### ASSIGNMENT
Print verbatim the lines from the beginning of the entries through the line containing "有報道指，旅遊監管局正計劃用", both ends included. Pictures should be left out.

RECORD EXTRACTS Block Start

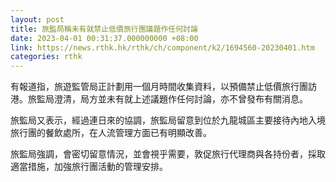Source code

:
 ```yaml
---
layout: post
title: 旅監局稱未有就禁止低價旅行團議題作任何討論
date: 2023-04-01 00:31:37.000000000 +08:00
link: https://news.rthk.hk/rthk/ch/component/k2/1694560-20230401.htm
categories: rthk
---
```


有報道指，旅遊監管局正計劃用一個月時間收集資料，以預備禁止低價旅行團訪港。旅監局澄清，局方並未有就上述議題作任何討論，亦不曾發布有關消息。

旅監局又表示，經過連日來的協調，旅監局留意到位於九龍城區主要接待內地入境旅行團的餐飲處所，在人流管理方面已有明顯改善。

旅監局強調，會密切留意情況，並會視乎需要，敦促旅行代理商與各持份者，採取適當措施，加強旅行團活動的管理安排。
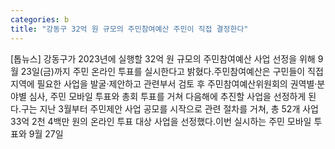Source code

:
 ```yaml
---
categories: b
title: "강동구 32억 원 규모의 주민참여예산 주민이 직접 결정한다"
---
```

[톱뉴스] 강동구가 2023년에 실행할 32억 원 규모의 주민참여예산 사업 선정을 위해 9월 23일(금)까지 주민 온라인 투표를 실시한다고 밝혔다.주민참여예산은 구민들이 직접 지역에 필요한 사업을 발굴‧제안하고 관련부서 검토 후 주민참여예산위원회의 권역별‧분야별 심사, 주민 모바일 투표와 총회 투표를 거쳐 다음해에 추진할 사업을 선정하게 된다.구는 지난 3월부터 주민제안 사업 공모를 시작으로 관련 절차를 거쳐, 총 52개 사업 33억 2천 4백만 원의 온라인 투표 대상 사업을 선정했다.이번 실시하는 주민 모바일 투표와 9월 27일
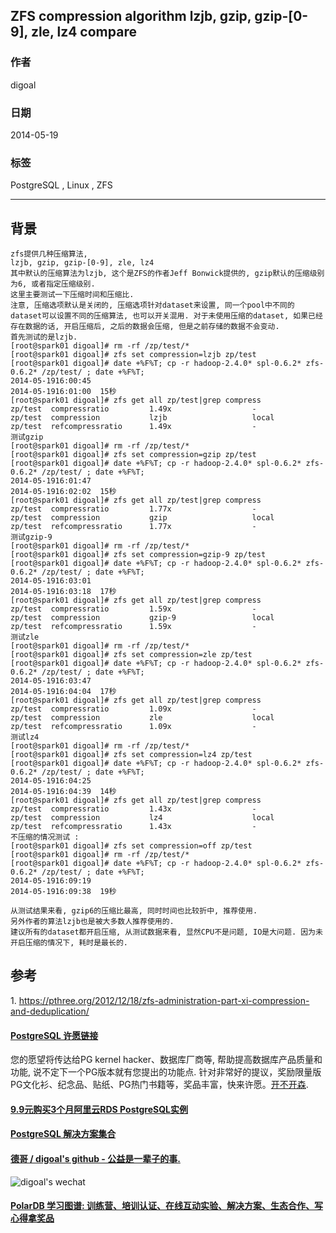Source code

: ## ZFS compression algorithm lzjb, gzip, gzip-[0-9], zle, lz4 compare  
                                                                                                                                                           
### 作者                                                                                                                                                       
digoal                                                                                                                                                         
                                                                                                                                                     
### 日期                                                                                                                                                                        
2014-05-19                                                                                                                                               
                                                                                                                                                      
### 标签                                                                                                                                                     
PostgreSQL , Linux , ZFS                                                                                                                                                   
                                                                                                                                                                                       
----                                                                                                                                                               
                                                                                                                                                                                                   
## 背景        
```  
zfs提供几种压缩算法,   
lzjb, gzip, gzip-[0-9], zle, lz4  
其中默认的压缩算法为lzjb, 这个是ZFS的作者Jeff Bonwick提供的, gzip默认的压缩级别为6, 或者指定压缩级别.  
这里主要测试一下压缩时间和压缩比.  
注意, 压缩选项默认是关闭的, 压缩选项针对dataset来设置, 同一个pool中不同的dataset可以设置不同的压缩算法, 也可以开关混用. 对于未使用压缩的dataset, 如果已经存在数据的话, 开启压缩后, 之后的数据会压缩, 但是之前存储的数据不会变动.   
首先测试的是lzjb.  
[root@spark01 digoal]# rm -rf /zp/test/*  
[root@spark01 digoal]# zfs set compression=lzjb zp/test  
[root@spark01 digoal]# date +%F%T; cp -r hadoop-2.4.0* spl-0.6.2* zfs-0.6.2* /zp/test/ ; date +%F%T;  
2014-05-1916:00:45  
2014-05-1916:01:00  15秒  
[root@spark01 digoal]# zfs get all zp/test|grep compress  
zp/test  compressratio         1.49x                  -  
zp/test  compression           lzjb                   local  
zp/test  refcompressratio      1.49x                  -  
测试gzip  
[root@spark01 digoal]# rm -rf /zp/test/*  
[root@spark01 digoal]# zfs set compression=gzip zp/test  
[root@spark01 digoal]# date +%F%T; cp -r hadoop-2.4.0* spl-0.6.2* zfs-0.6.2* /zp/test/ ; date +%F%T;  
2014-05-1916:01:47  
2014-05-1916:02:02  15秒  
[root@spark01 digoal]# zfs get all zp/test|grep compress  
zp/test  compressratio         1.77x                  -  
zp/test  compression           gzip                   local  
zp/test  refcompressratio      1.77x                  -  
测试gzip-9  
[root@spark01 digoal]# rm -rf /zp/test/*  
[root@spark01 digoal]# zfs set compression=gzip-9 zp/test  
[root@spark01 digoal]# date +%F%T; cp -r hadoop-2.4.0* spl-0.6.2* zfs-0.6.2* /zp/test/ ; date +%F%T;  
2014-05-1916:03:01  
2014-05-1916:03:18  17秒  
[root@spark01 digoal]# zfs get all zp/test|grep compress  
zp/test  compressratio         1.59x                  -  
zp/test  compression           gzip-9                 local  
zp/test  refcompressratio      1.59x                  -  
测试zle  
[root@spark01 digoal]# rm -rf /zp/test/*  
[root@spark01 digoal]# zfs set compression=zle zp/test  
[root@spark01 digoal]# date +%F%T; cp -r hadoop-2.4.0* spl-0.6.2* zfs-0.6.2* /zp/test/ ; date +%F%T;  
2014-05-1916:03:47  
2014-05-1916:04:04  17秒  
[root@spark01 digoal]# zfs get all zp/test|grep compress  
zp/test  compressratio         1.09x                  -  
zp/test  compression           zle                    local  
zp/test  refcompressratio      1.09x                  -  
测试lz4  
[root@spark01 digoal]# rm -rf /zp/test/*  
[root@spark01 digoal]# zfs set compression=lz4 zp/test  
[root@spark01 digoal]# date +%F%T; cp -r hadoop-2.4.0* spl-0.6.2* zfs-0.6.2* /zp/test/ ; date +%F%T;  
2014-05-1916:04:25  
2014-05-1916:04:39  14秒  
[root@spark01 digoal]# zfs get all zp/test|grep compress  
zp/test  compressratio         1.43x                  -  
zp/test  compression           lz4                    local  
zp/test  refcompressratio      1.43x                  -  
不压缩的情况测试 :   
[root@spark01 digoal]# zfs set compression=off zp/test  
[root@spark01 digoal]# rm -rf /zp/test/*  
[root@spark01 digoal]# date +%F%T; cp -r hadoop-2.4.0* spl-0.6.2* zfs-0.6.2* /zp/test/ ; date +%F%T;  
2014-05-1916:09:19  
2014-05-1916:09:38  19秒  
  
从测试结果来看, gzip6的压缩比最高, 同时时间也比较折中, 推荐使用.  
另外作者的算法lzjb也是被大多数人推荐使用的.  
建议所有的dataset都开启压缩, 从测试数据来看, 显然CPU不是问题, IO是大问题. 因为未开启压缩的情况下, 耗时是最长的.  
```  
  
## 参考  
1\. https://pthree.org/2012/12/18/zfs-administration-part-xi-compression-and-deduplication/  
    
  
  
  
  
  
  
  
  
  
  
  
  
  
  
  
  
  
  
  
  
  
  
  
  
  
  
  
  
  
  
  
  
  
  
  
  
  
  
  
  
  
  
  
  
  
  
  
  
  
  
  
  
  
  
  
  
  
  
  
  
  
  
  
  
  
  
  
  
  
  
  
  
  
#### [PostgreSQL 许愿链接](https://github.com/digoal/blog/issues/76 "269ac3d1c492e938c0191101c7238216")
您的愿望将传达给PG kernel hacker、数据库厂商等, 帮助提高数据库产品质量和功能, 说不定下一个PG版本就有您提出的功能点. 针对非常好的提议，奖励限量版PG文化衫、纪念品、贴纸、PG热门书籍等，奖品丰富，快来许愿。[开不开森](https://github.com/digoal/blog/issues/76 "269ac3d1c492e938c0191101c7238216").  
  
  
#### [9.9元购买3个月阿里云RDS PostgreSQL实例](https://www.aliyun.com/database/postgresqlactivity "57258f76c37864c6e6d23383d05714ea")
  
  
#### [PostgreSQL 解决方案集合](https://yq.aliyun.com/topic/118 "40cff096e9ed7122c512b35d8561d9c8")
  
  
#### [德哥 / digoal's github - 公益是一辈子的事.](https://github.com/digoal/blog/blob/master/README.md "22709685feb7cab07d30f30387f0a9ae")
  
  
![digoal's wechat](../pic/digoal_weixin.jpg "f7ad92eeba24523fd47a6e1a0e691b59")
  
  
#### [PolarDB 学习图谱: 训练营、培训认证、在线互动实验、解决方案、生态合作、写心得拿奖品](https://www.aliyun.com/database/openpolardb/activity "8642f60e04ed0c814bf9cb9677976bd4")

RECORD EXTRACTS Block End

### WRITTEN RESPONSE
Source code

:
 ```yaml
---
layout: post
title: 旅監局稱未有就禁止低價旅行團議題作任何討論
date: 2023-04-01 00:31:37.000000000 +08:00
link: https://news.rthk.hk/rthk/ch/component/k2/1694560-20230401.htm
categories: rthk
---
```


有報道指，旅遊監管局正計劃用一個月時間收集資料，以預備禁止低價旅行團訪港。旅監局澄清，局方並未有就上述議題作任何討論，亦不曾發布有關消息。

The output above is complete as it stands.